There are several aspects of Security.
A Secure Channel is based on the concept that it is difficult if not impossible to access the messages passing through the channel. At one extreme is a dedicated channel with reliable protocols for handshaking (hardware, software) to start a communication session and to maintain the session for a specified period.
A Secure Message adds another level of security (if used with a Secure Channel). A secure message is based on the concept that it should be difficult if not impossible to intercept or access the message and decrypt it within a reasonable time. An assumption is that the value of a message is time-bounded and the system that generates it guarantee the security for a secified period.
If the sensitive data in the repository (data base, servers) and the media can be “disguised” (using cryptography …), yet another level of security can be achieved.
Securing data requires time, resource and adherence to privacy rules, ethics. Even some large corporations (e.g. which maintain credit scores) are lax in guarding the information of their employees and clients.
In this part of the world, three companies “collect and monitor data” to determine if a person is “credit worthy”. They provide a FICO score that is used by companies and institutions to determine the “risk level” of a person applying for a “loan” (perhaps to buy a house).
Sad to say, one company was presumably STINGY or not “technologically savvy” to provide “multiple line of defense” against intruders. Even after two of its subsidiaries were hacked”, the company did NOT report the intrusion to its customers and the general public, most of whom now have to figure what “lies ahead” with their precious private data (such as social security number, credit cards …) “stolen”.

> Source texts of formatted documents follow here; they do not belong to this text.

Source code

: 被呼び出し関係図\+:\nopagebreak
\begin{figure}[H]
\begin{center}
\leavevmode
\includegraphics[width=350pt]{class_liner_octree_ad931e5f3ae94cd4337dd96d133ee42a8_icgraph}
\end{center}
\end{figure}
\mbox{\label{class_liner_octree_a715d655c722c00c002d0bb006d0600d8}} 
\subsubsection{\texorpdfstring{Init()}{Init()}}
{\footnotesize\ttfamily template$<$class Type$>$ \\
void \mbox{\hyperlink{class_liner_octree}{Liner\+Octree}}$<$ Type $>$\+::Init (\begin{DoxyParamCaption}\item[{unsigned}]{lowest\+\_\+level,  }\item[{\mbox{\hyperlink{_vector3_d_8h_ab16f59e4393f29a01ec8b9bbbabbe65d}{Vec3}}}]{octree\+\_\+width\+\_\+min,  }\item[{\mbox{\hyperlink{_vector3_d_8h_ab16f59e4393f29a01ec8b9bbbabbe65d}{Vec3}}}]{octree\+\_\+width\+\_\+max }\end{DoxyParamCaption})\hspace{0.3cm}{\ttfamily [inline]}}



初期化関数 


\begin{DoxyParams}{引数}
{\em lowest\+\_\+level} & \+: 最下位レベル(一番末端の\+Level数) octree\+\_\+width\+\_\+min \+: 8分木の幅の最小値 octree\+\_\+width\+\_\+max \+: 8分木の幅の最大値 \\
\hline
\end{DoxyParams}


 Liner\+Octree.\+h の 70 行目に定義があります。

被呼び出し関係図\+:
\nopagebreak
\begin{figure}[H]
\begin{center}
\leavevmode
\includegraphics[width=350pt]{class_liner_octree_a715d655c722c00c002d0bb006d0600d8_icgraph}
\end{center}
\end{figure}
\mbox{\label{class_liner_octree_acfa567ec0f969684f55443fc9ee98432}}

Could this incident have been prevented?
Security Breaches and Possible Prevention
Many years ago, I had to use a “smart card” to enter the office building and to access computers. We were told NOT to use SSN and sensitive information in e-mails. We had to refrain from “printing” documents heedlessly, and to shred” them (or put in “special bins for shredding later”). We had to take courses about
- handling different types of data (private, sensitive, classified …)
- secure communication channels and/or secure data
One company developed software to “encrypt” or “replace” sensitive data from e-mails, files, database. The “test” environment has to ensure that no sensitive data is “leaked”. A subtle assumption is that “insiders” may explicitly or implicitly be “partners in crime”.

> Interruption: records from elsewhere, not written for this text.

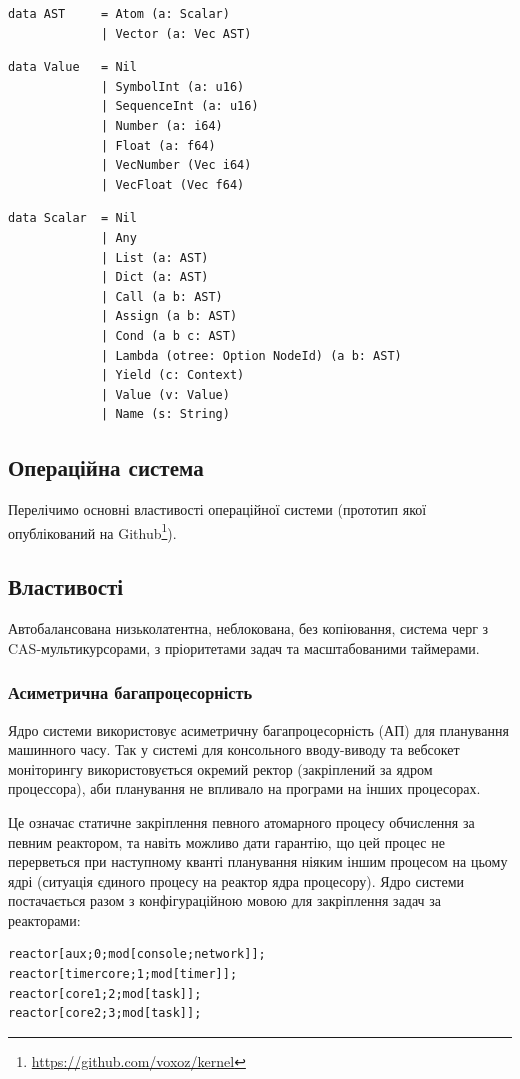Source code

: \begin{lstlisting}
data AST     = Atom (a: Scalar)
             | Vector (a: Vec AST)
\end{lstlisting}

\begin{lstlisting}
data Value   = Nil
             | SymbolInt (a: u16)
             | SequenceInt (a: u16)
             | Number (a: i64)
             | Float (a: f64)
             | VecNumber (Vec i64)
             | VecFloat (Vec f64)
\end{lstlisting}

\begin{lstlisting}
data Scalar  = Nil
             | Any
             | List (a: AST)
             | Dict (a: AST)
             | Call (a b: AST)
             | Assign (a b: AST)
             | Cond (a b c: AST)
             | Lambda (otree: Option NodeId) (a b: AST)
             | Yield (c: Context)
             | Value (v: Value)
             | Name (s: String)
\end{lstlisting}

\subsection{Операційна система}
Перелічимо основні властивості операційної системи (прототип
якої опублікований на Github\footnote{\url{https://github.com/voxoz/kernel}}).

\subsection{Властивості}
Автобалансована низьколатентна, неблокована, без копіювання, система черг
з CAS-мультикурсорами, з пріоритетами задач та масштабованими таймерами.

\subsubsection{Асиметрична багапроцесорність}
Ядро системи використовує асиметричну багапроцесорність (АП)
для планування машинного часу. Так у системі для консольного
вводу-виводу та вебсокет моніторингу використовується окремий
ректор (закріплений за ядром процессора),
аби планування не впливало на програми на інших процесорах.

Це означає статичне закріплення певного атомарного процесу
обчислення за певним реактором, та навіть можливо дати гарантію, що
цей процес не перерветься при наступному кванті планування
ніяким іншим процесом на цьому ядрі (ситуація єдиного процесу
на реактор ядра процесору). Ядро системи постачається разом з конфігураційною
мовою для закріплення задач за реакторами:
\begin{lstlisting}
reactor[aux;0;mod[console;network]];
reactor[timercore;1;mod[timer]];
reactor[core1;2;mod[task]];
reactor[core2;3;mod[task]];
\end{lstlisting}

The following are some incidents that happened :
- The backup tape for “personnel data” went missing.
The affected personnel had great pains to “correct” their profile
- Lap tops containing sensitive information were stolen.

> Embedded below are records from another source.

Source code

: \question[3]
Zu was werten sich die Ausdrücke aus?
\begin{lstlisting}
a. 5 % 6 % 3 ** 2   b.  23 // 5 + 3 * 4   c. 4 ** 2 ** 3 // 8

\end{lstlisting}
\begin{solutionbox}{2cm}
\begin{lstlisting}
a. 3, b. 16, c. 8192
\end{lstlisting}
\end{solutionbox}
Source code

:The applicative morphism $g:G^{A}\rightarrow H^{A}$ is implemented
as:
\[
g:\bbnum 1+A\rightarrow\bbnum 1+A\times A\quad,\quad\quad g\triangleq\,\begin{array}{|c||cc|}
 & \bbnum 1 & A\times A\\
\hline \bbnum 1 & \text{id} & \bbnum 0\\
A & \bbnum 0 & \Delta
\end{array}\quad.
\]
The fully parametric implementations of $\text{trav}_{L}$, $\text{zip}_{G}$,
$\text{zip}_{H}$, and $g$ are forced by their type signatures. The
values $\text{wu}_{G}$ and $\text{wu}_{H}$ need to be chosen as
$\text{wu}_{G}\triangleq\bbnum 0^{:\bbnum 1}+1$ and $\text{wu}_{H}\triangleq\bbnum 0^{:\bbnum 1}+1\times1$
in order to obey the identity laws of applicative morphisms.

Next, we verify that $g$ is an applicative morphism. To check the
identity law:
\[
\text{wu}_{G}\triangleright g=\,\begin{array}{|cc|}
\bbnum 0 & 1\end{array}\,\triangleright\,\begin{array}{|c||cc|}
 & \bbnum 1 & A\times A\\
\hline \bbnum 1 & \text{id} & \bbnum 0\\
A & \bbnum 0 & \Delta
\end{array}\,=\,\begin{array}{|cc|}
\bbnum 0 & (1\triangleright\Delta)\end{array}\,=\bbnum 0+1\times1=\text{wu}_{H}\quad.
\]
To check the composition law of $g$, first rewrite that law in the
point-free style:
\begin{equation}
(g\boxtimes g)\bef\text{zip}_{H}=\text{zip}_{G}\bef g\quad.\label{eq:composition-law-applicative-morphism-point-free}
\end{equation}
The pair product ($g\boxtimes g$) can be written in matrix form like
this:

The information were not encrypted, or encryption with “weak” keys
- Without a unique “national” ID, many companies and institutions
use SSN for storing/access records.
Example : A professor posted Social Security Numbers of the students along with the grades.
A few mischievous students started “identity theft”.
- “Phishing attacks” or “malicious companies set up with the intention of getting credit reports from unwary job seekers.
- A credit card was used “in rapid succession” at a different state or outside the country.
Some credit card companies are good in sending “alerts” about “fraudulent uses”.
- There were attacks on the Open SSL.
The “bug fix” made by a “professor” was NOT properly reviewed and validated.
I have touched only the surface of the “security problem”.
Professor Dr. Than Tun was asked “Why should we learn History?”
He replied, “To ensure that one is not stupid or dumb”.
To paraphrase, “Why should we learn about Computer & Data Security?”
“To save countless people from having sleepless nights. Losing one’s identity, assets … is intolerable”.
U Khin Maung Zaw (KMZ, EC76) wrote :
One of the first work items on the Data Security is the classification of the data, it depends on what kind (or items) of data is collected/stored in a given application, At some point, it is termed ‘Data Asset’ and have several categories as below.
HBI – High Business Impact
MBI – Medium Business Impact
LBI – Low Business Impact
PII – Personally Identifiable Information
HSPII – Highly Sensitive PII
Of course, the above is not the exhaustive list, and is UN, HIPAA – Health Insurance Portability and Accountability Act, has one of the strictest regulatory requirements.